Grands projets : respecter la démocratie ou les activistes
L’opposition au projet de liaison ferroviaire Lyon-Turin témoigne de cette tendance française à sacrifier des grands projets stratégiques et d’intérêt général sous la pression de quelques activistes. Dans le pays, plusieurs de ces projets paient les frais de militants minoritaires dans l’opinion et déconnectés des besoins locaux et des enjeux globaux, qu’ils soient économiques ou environnementaux. Par Hervé Guyader, avocat au barreau de Paris, docteur en Droit, président du Comité français pour le droit du commerce international (CFDCI).
Il faut reconnaître que la France s’est faite spécialiste de ces activistes forcenés adeptes d’une décroissance totale, dont l’opposition systématique à des projets locaux a des conséquences délétères au niveau global.

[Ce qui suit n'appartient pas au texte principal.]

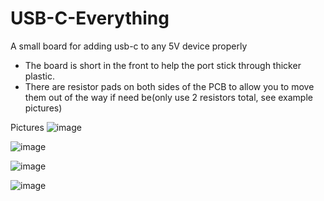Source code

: # USB-C-Everything
A small board for adding usb-c to any 5V device properly

- The board is short in the front to help the port stick through thicker plastic.
- There are resistor pads on both sides of the PCB to allow you to move them out of the way if need be(only use 2 resistors total, see example pictures)




Pictures
![image](https://user-images.githubusercontent.com/17306233/209293541-a2a7e75b-6b8b-4ac6-bdfd-49d3a7cbe7b8.png)

![image](https://user-images.githubusercontent.com/17306233/209294151-02ab68af-0e26-4c21-b20d-5ce9a87299b3.png)

![image](https://user-images.githubusercontent.com/17306233/209297996-01a18d60-047c-490a-b9e7-fd4dde0d301e.png)

![image](https://user-images.githubusercontent.com/17306233/209298160-1749b050-4483-4e72-b9ea-2824cd49c184.png)



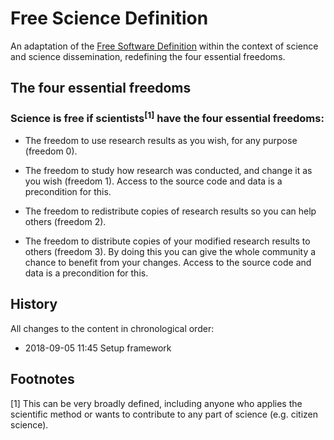 # Free Science Definition

An adaptation of the [Free Software Definition](https://www.gnu.org/philosophy/free-sw.en.html) within the context of science and science dissemination, redefining the four essential freedoms.


## The four essential freedoms

### Science is free if scientists<sup>[1]</sup> have the four essential freedoms:

- The freedom to use research results as you wish, for any purpose (freedom 0).
 
- The freedom to study how research was conducted, and change it as you wish (freedom 1). Access to the source code and data is a precondition for this.

- The freedom to redistribute copies of research results so you can help others (freedom 2).

- The freedom to distribute copies of your modified research results to others (freedom 3). By doing this you can give the whole community a chance to benefit from your changes. Access to the source code and data is a precondition for this.


## History

All changes to the content in chronological order:

- 2018-09-05 11:45 Setup framework

## Footnotes

[1] This can be very broadly defined, including anyone who applies the scientific method or wants to contribute to any part of science (e.g. citizen science).
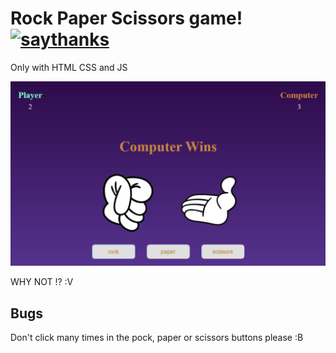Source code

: # Rock Paper Scissors game! [![saythanks](https://img.shields.io/badge/say-thanks-ff69b4.svg)](https://saythanks.io/to/JoacoViera)

Only with HTML CSS and JS


![alt tag](img/example.jpg)

WHY NOT !? :V

## Bugs

Don't click many times in the pock, paper or scissors buttons please :B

Il est donc peu surprenant de voir la mairie de Paris décider, sous la pression d’une minorité d’écologistes étrangère au quartier de la gare du Nord, d’une volte-face au regard du projet StatioNord de refonte de la gare du Nord en septembre dernier, porté par la foncière Ceetrus, qu’elle avait auparavant soutenu. L’idée était pourtant ambitieuse et promesse d’une belle amélioration pour les voyageurs autant que pour les riverains. Paris va en effet accueillir deux évènements considérables dans les années à venir : la Coupe du monde de Rugby en 2023 et les Jeux Olympiques en 2024, qui devraient drainer des dizaines, voire des milliers de personnes. Quand l’on sait que la Gare du nord est la plus fréquentée d’Europe et que l’on constate le niveau de délinquance qui l’entoure, déploré par les Franciliens eux-mêmes dans les différentes études d’opinion, personne n’oserait contester qu’il est urgent de débuter des travaux de modernisation afin de l’aligner sur les meilleurs standards internationaux. En premier lieu, ceux de la gare de Saint Pancras, à Londres. Le statut de Paris exige d’en faire un phare attractif, éblouissant et non une balise signalant le danger, ce qu’elle est devenue. Nul doute que le remplacement du projet initial par un plan a minima limité à quelques ajustements cosmétiques ne devrait pas régler les problèmes endémiques de la gare et du quartier.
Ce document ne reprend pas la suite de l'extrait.